Fetal bovine serum (FBS)-supplemented medium is routinely used for cell culture including primary human skin dermal fibroblasts. However, FBS often contains a high level of TGF-β and other poorly defined factors that may hamper the correct measurement of endpoint. Because of this, some investigators often use serum-free medium in order to avoid contribution of FBS-derived undefined factors in the culture medium. However, we found that under serum starvation or serum reduced (0.5% FBS) conditions, transfected primary human skin dermal fibroblasts, unlike immortalized cell lines, undergo apoptosis and do not respond well to TGF-β1 and other stimulators. Commercially available common serum-free or serum-reduced media, such as Medium 106 or OPTI-MEM (ThermoFisher/Invitrogen), often do not support primary human skin dermal fibroblasts growth in vitro. Due to these reasons, all cell experiments that are involved in the current manuscript were performed under serum (10%) containing tissue culture condition. Therefore, our data do not rule out the possibility that CCN2-dependent events could be due to synergy with TGF-β and some undefined serum components.

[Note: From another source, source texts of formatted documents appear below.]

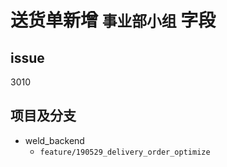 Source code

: # 送货单新增 `事业部小组` 字段

## issue
3010

## 项目及分支
- weld_backend
    - `feature/190529_delivery_order_optimize`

In summary, CCN2 is necessary for FN expression in primary human skin dermal fibroblasts. CCN2 acts as a downstream mediator TGF-β/Smad signaling to regulate FN gene expression in normal human skin dermis, wounded human skin, and in fibrotic ECM microenvironment in SCC. These findings provide new insight into information that CCN2 functions an important mediator in mediating the stimulatory effects of TGF-β/Smad3 on FN expression in human skin.